→ **REQUIREMENT**:
Below are the records; copy out every line that holds the word "send".

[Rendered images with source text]
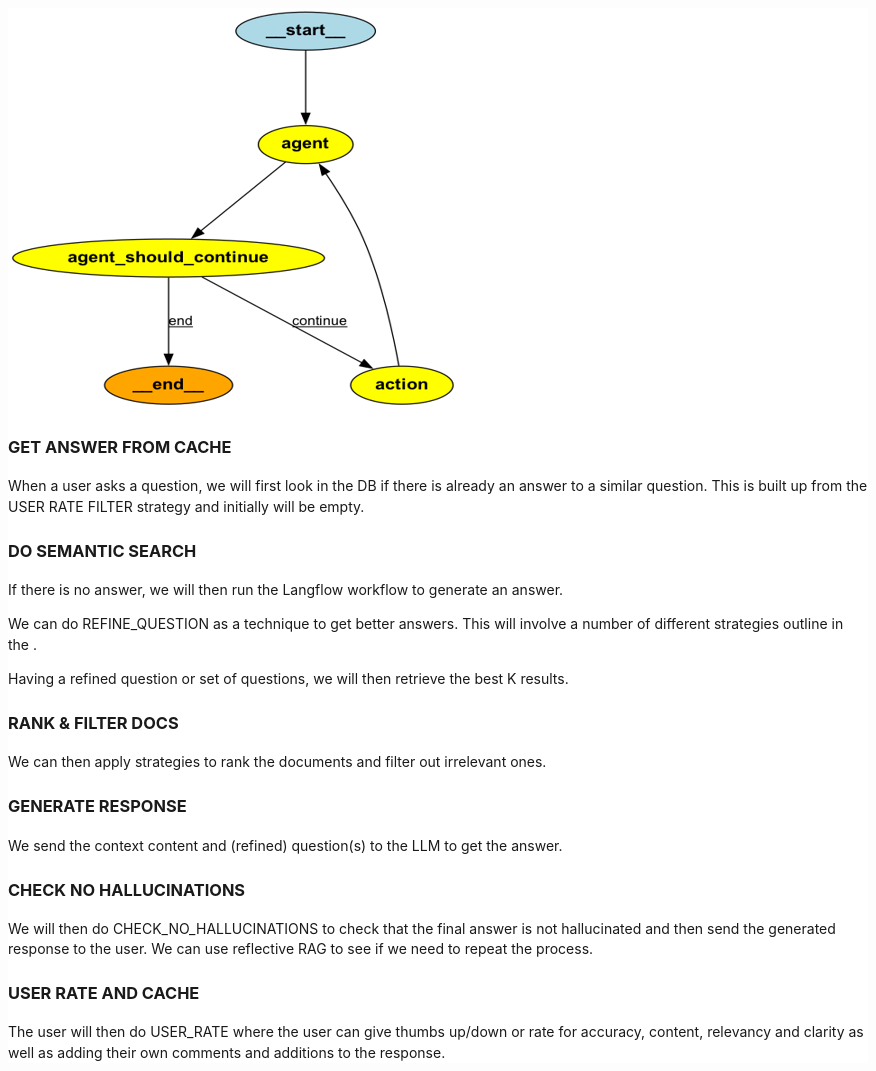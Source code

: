 ![strategy](./images/rag/langgraph-mermaid.png)

### GET ANSWER FROM CACHE
When a user asks a question, we will first look in the DB if there is already an answer to a similar question. This is built up from the USER RATE FILTER strategy and initially will be empty.


### DO SEMANTIC SEARCH

If there is no answer, we will then run the Langflow workflow to generate an answer.

We can do REFINE_QUESTION as a technique to get better answers. This will involve a number of different strategies outline in the <SECTIONHERE>.

Having a refined question or set of questions, we will then retrieve the best K results.

### RANK & FILTER DOCS

We can then apply strategies to rank the documents and filter out irrelevant ones.

### GENERATE RESPONSE

We send the context content and (refined) question(s) to the LLM to get the answer.

### CHECK NO HALLUCINATIONS

We will then do CHECK_NO_HALLUCINATIONS to check that the final answer is not hallucinated and then send the generated response to the user.
We can use reflective RAG to see if we need to repeat the process.

### USER RATE AND CACHE

The user will then do USER_RATE where the user can give thumbs up/down or rate for accuracy, content, relevancy and clarity as well as adding their own comments and additions to the response.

→ **WRITTEN REPLY**:
We send the context content and (refined) question(s) to the LLM to get the answer.
We will then do CHECK_NO_HALLUCINATIONS to check that the final answer is not hallucinated and then send the generated response to the user.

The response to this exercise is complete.